◆ ACTIVITY:
If a line holds the word "modificação", copy it from the entries.

-- PROVIDED MATERIAL follows --

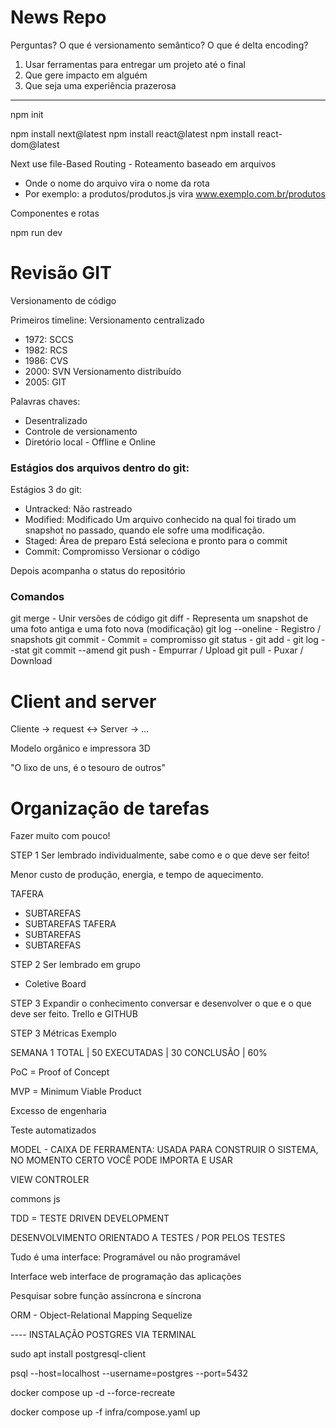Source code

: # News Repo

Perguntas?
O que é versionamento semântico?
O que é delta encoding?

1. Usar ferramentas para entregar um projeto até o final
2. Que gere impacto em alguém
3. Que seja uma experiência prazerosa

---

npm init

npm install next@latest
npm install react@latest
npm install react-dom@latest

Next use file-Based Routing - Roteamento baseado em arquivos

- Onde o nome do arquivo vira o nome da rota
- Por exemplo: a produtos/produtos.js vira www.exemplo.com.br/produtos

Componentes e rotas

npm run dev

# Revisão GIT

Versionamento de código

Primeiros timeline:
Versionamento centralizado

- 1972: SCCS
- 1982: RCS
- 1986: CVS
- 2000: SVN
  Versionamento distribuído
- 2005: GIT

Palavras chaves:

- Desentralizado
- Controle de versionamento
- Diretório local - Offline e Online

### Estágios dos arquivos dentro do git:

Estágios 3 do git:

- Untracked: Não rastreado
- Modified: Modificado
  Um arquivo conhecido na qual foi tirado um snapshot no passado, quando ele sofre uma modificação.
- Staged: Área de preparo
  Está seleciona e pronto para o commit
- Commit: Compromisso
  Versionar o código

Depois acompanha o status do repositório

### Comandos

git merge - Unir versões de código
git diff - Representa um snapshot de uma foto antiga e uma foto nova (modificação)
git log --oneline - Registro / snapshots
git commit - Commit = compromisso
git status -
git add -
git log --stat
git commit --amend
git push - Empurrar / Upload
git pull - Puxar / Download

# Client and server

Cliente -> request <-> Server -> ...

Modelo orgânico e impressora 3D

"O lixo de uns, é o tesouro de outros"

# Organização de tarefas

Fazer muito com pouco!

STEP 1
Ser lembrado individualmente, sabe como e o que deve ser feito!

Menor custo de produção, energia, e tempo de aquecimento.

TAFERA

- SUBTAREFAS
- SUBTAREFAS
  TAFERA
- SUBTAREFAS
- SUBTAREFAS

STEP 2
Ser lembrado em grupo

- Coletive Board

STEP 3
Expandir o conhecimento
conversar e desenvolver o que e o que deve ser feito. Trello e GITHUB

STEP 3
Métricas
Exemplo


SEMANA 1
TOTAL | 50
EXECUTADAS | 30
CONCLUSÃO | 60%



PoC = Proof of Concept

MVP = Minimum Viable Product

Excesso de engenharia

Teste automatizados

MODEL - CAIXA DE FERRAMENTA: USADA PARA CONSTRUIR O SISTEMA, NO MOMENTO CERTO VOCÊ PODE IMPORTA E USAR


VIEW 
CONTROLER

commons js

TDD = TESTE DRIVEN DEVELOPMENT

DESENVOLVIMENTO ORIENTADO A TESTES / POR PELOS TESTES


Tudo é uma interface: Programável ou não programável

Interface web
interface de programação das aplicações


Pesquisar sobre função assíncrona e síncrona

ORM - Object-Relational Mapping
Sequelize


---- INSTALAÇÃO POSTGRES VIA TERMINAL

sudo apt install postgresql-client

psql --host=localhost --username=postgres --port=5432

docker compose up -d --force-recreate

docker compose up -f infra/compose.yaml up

-- PROVIDED MATERIAL concluded --

◆ SOLUTION:
  Um arquivo conhecido na qual foi tirado um snapshot no passado, quando ele sofre uma modificação.
git diff - Representa um snapshot de uma foto antiga e uma foto nova (modificação)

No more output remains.